Efficient comparision of large data structures

Say I have a very large data structure who’s size is in the 10s of MB. This structure is arbitrarily complex, consisting of many tuples and proplists and maps, but in a roughly tree-like structure. What is the most efficient way to compare two of these structures? Was curious before I started running some benchmarks. Is pattern matching breadth first, or depth first, or does it involve a bit to bit comparison of the terms? Would using zlib on a a term_to_binary then comparing the compressed binaries make sense?

I’m having trouble finding documentation on the generally most efficient way of doing this.

What kind of comparison are you trying to do? A simple equality check? A diff?


Yup, a check if the two structures are the same or different. Not checking for the same references, but a deep comparison.

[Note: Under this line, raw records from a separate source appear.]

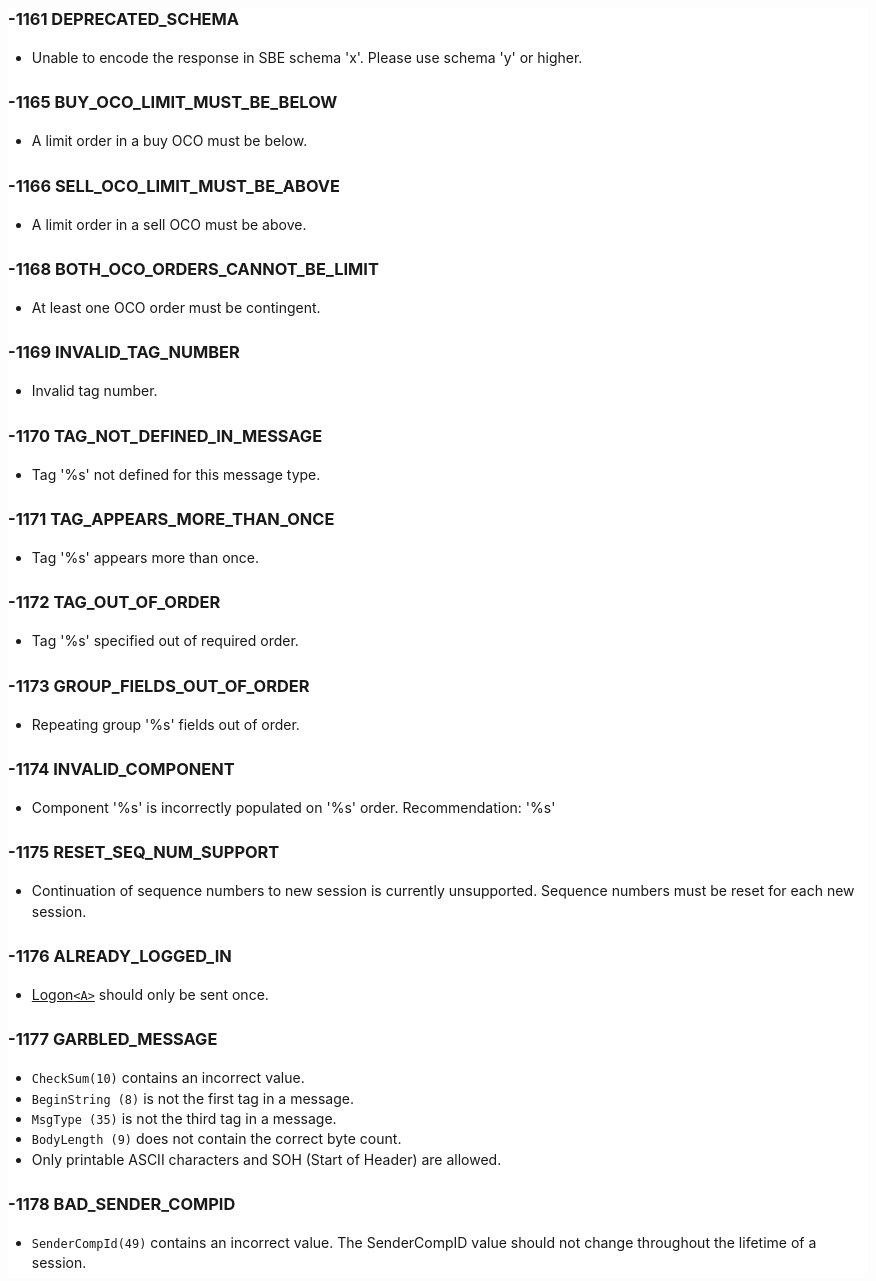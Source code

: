 ### -1161 DEPRECATED_SCHEMA
* Unable to encode the response in SBE schema 'x'. Please use schema 'y' or higher.

### -1165 BUY_OCO_LIMIT_MUST_BE_BELOW
* A limit order in a buy OCO must be below.

### -1166 SELL_OCO_LIMIT_MUST_BE_ABOVE
* A limit order in a sell OCO must be above.

### -1168 BOTH_OCO_ORDERS_CANNOT_BE_LIMIT
* At least one OCO order must be contingent.

### -1169 INVALID_TAG_NUMBER
 * Invalid tag number.

### -1170 TAG_NOT_DEFINED_IN_MESSAGE
 * Tag '%s' not defined for this message type.

### -1171 TAG_APPEARS_MORE_THAN_ONCE
 * Tag '%s' appears more than once.

### -1172 TAG_OUT_OF_ORDER
 * Tag '%s' specified out of required order.

### -1173 GROUP_FIELDS_OUT_OF_ORDER
 * Repeating group '%s' fields out of order.

### -1174 INVALID_COMPONENT
 * Component '%s' is incorrectly populated on '%s' order. Recommendation: '%s'

### -1175 RESET_SEQ_NUM_SUPPORT
 * Continuation of sequence numbers to new session is currently unsupported. Sequence numbers must be reset for each new session.

### -1176 ALREADY_LOGGED_IN
 * [Logon`<A>`](fix-api.md#logon-main) should only be sent once.

### -1177 GARBLED_MESSAGE
 * `CheckSum(10)` contains an incorrect value.
 * `BeginString (8)` is not the first tag in a message.
 * `MsgType (35)` is not the third tag in a message.
 * `BodyLength (9)` does not contain the correct byte count.
 * Only printable ASCII characters and SOH (Start of Header) are allowed.

### -1178 BAD_SENDER_COMPID  
 * `SenderCompId(49)` contains an incorrect value. The SenderCompID value should not change throughout the lifetime of a session.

Are you finding that == is not working? == does a structural equality check and should be very efficient.

This would also work.

def same(same, same), do: true
def same(same, not_same), do: false

Depends on how the structures are loaded and whether you need to know which parts are different.

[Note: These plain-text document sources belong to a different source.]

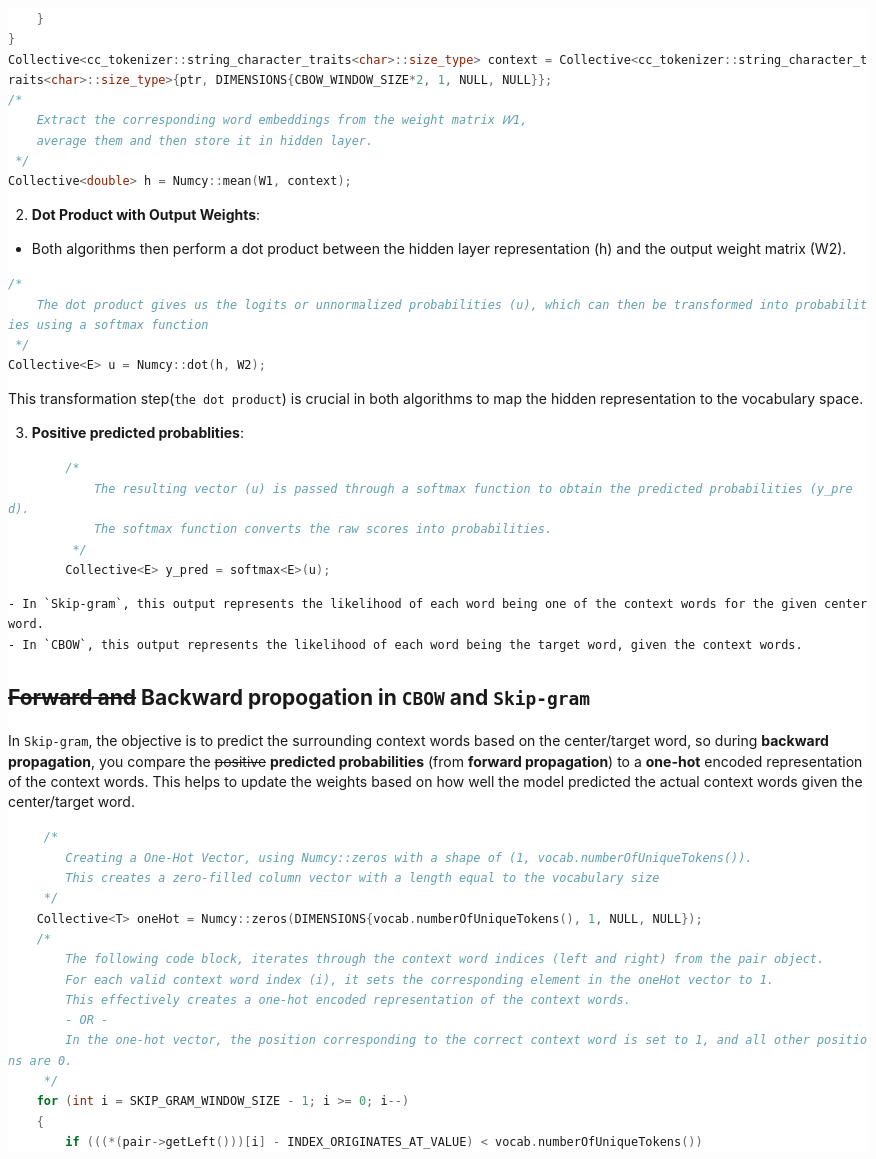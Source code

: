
 ```C++
    }
}
Collective<cc_tokenizer::string_character_traits<char>::size_type> context = Collective<cc_tokenizer::string_character_traits<char>::size_type>{ptr, DIMENSIONS{CBOW_WINDOW_SIZE*2, 1, NULL, NULL}};
/*
    Extract the corresponding word embeddings from the weight matrix 𝑊1, 
    average them and then store it in hidden layer.
 */
Collective<double> h = Numcy::mean(W1, context);
```
2. **Dot Product with Output Weights**:
- Both algorithms then perform a dot product between the hidden layer representation (h) and the output weight matrix (W2).
```C++
/*
    The dot product gives us the logits or unnormalized probabilities (u), which can then be transformed into probabilities using a softmax function
 */
Collective<E> u = Numcy::dot(h, W2);
```
This transformation step(`the dot product`) is crucial in both algorithms to map the hidden representation to the vocabulary space.

3. **Positive predicted probablities**:
```C++
        /*
            The resulting vector (u) is passed through a softmax function to obtain the predicted probabilities (y_pred). 
            The softmax function converts the raw scores into probabilities.
         */
        Collective<E> y_pred = softmax<E>(u);
```
    - In `Skip-gram`, this output represents the likelihood of each word being one of the context words for the given center word.
    - In `CBOW`, this output represents the likelihood of each word being the target word, given the context words.

## ~~__Forward__ and~~ __Backward__ propogation in `CBOW` and `Skip-gram` 
In `Skip-gram`, the objective is to predict the surrounding context words based on the center/target word, so during **backward propagation**, you compare the ~~positive~~ **predicted probabilities** (from **forward propagation**) to a **one-hot** encoded representation of the context words. This helps to update the weights based on how well the model predicted the actual context words given the center/target word.
```C++    
     /*
        Creating a One-Hot Vector, using Numcy::zeros with a shape of (1, vocab.numberOfUniqueTokens()).
        This creates a zero-filled column vector with a length equal to the vocabulary size
     */
    Collective<T> oneHot = Numcy::zeros(DIMENSIONS{vocab.numberOfUniqueTokens(), 1, NULL, NULL});
    /*
        The following code block, iterates through the context word indices (left and right) from the pair object.
        For each valid context word index (i), it sets the corresponding element in the oneHot vector to 1.
        This effectively creates a one-hot encoded representation of the context words.
        - OR -
        In the one-hot vector, the position corresponding to the correct context word is set to 1, and all other positions are 0. 
     */        
    for (int i = SKIP_GRAM_WINDOW_SIZE - 1; i >= 0; i--)
    {       
        if (((*(pair->getLeft()))[i] - INDEX_ORIGINATES_AT_VALUE) < vocab.numberOfUniqueTokens())
```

== is working forsure. Was just curious on if == (or pattern matching, pretty sure they compile down to similar things) was definitively the most efficient way.

Fair, but in this case we want to check for equality across all parts as all are subject to change in this scenario. I believe a better way to rephrase the question would be: is == / pattern matching the most efficient way to ‘fail fast’ if the structures are unequal.

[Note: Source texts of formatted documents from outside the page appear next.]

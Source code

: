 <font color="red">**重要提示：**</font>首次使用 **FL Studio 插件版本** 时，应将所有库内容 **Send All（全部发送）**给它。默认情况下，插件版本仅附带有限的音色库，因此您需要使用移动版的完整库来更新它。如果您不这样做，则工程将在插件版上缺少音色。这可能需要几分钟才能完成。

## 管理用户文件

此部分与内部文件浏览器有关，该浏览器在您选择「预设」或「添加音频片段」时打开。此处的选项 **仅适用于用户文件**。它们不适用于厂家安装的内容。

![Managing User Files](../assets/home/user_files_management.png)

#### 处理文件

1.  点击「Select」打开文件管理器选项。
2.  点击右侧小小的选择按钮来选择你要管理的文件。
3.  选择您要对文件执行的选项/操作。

I’m pretty sure that pattern matching is the most efficient way to check for equality.

There is no difference between == and pattern matching.

1 Like

They compile down to the same things more or less.

I meant “as opposed to comparing hashes or using other tricks”. As far as matching vs equality operators, I believe there shouldn’t be any difference, although to nitpick I vaguely remember pattern matching using the strict operator (=== or =:= in Erlang terms).


They aren’t.

1 === 1.0
#=> false
1 == 1.0
#=> true
1 = 1.0

I meant “in matter of performance”.